• Your task: Scan each line of the records for the word "philosophy" and extract the ones that have it.

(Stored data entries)
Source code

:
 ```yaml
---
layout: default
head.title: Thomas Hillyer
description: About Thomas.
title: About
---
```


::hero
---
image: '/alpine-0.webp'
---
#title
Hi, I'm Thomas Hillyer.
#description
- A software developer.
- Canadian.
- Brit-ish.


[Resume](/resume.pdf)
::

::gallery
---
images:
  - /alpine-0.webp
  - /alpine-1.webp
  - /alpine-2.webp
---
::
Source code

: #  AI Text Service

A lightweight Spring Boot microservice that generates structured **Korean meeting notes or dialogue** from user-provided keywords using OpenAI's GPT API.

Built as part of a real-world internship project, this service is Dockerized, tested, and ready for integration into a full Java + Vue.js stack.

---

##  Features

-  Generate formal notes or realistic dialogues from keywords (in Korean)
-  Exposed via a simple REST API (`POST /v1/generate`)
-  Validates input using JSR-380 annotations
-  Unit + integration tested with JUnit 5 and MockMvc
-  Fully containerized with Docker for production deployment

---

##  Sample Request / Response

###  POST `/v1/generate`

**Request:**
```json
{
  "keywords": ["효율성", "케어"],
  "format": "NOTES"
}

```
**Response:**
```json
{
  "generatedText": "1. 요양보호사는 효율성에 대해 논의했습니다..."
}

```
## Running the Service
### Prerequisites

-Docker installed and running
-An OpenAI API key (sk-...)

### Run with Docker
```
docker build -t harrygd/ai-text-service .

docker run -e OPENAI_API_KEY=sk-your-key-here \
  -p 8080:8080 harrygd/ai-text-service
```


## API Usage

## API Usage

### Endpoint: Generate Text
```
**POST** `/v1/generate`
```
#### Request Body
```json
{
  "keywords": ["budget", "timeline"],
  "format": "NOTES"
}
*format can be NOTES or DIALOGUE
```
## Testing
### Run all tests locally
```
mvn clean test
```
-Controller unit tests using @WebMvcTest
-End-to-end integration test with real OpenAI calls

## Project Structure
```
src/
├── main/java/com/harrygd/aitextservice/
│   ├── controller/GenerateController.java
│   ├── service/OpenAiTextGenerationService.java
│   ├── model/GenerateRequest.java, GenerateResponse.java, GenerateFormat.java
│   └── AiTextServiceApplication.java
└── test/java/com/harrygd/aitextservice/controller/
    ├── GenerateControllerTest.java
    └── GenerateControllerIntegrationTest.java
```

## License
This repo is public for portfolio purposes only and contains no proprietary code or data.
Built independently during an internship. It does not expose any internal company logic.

==

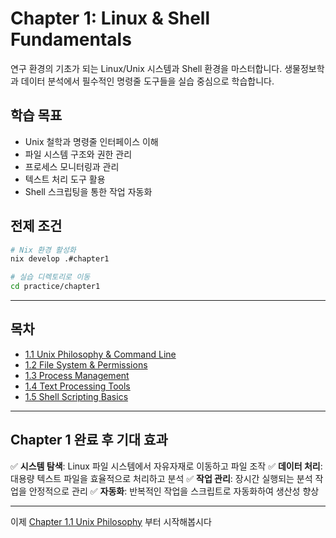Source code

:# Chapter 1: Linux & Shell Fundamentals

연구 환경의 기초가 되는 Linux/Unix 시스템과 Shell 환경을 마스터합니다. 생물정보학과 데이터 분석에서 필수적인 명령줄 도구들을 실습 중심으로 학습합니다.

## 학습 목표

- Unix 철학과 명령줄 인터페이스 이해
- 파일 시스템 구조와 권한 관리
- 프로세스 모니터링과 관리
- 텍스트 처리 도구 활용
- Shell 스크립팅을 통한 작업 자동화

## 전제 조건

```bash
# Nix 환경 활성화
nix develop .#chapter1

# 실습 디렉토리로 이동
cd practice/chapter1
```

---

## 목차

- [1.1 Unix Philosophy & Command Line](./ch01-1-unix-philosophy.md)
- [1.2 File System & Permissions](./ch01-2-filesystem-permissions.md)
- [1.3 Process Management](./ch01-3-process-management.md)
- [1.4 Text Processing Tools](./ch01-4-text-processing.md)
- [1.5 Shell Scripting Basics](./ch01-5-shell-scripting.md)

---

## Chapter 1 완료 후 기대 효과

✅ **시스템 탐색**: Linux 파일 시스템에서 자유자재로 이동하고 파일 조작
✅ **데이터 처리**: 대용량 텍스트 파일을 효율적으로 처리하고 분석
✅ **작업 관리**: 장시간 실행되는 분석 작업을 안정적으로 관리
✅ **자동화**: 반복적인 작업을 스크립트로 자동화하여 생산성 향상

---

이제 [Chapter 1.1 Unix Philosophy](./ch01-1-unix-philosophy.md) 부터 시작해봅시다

...

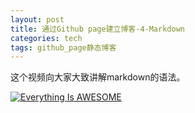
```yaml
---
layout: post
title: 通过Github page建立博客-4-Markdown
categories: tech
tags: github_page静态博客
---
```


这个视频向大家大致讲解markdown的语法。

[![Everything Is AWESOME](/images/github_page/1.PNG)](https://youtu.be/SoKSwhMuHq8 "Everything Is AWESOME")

• Solution to this exercise:
- [1.1 Unix Philosophy & Command Line](./ch01-1-unix-philosophy.md)
이제 [Chapter 1.1 Unix Philosophy](./ch01-1-unix-philosophy.md) 부터 시작해봅시다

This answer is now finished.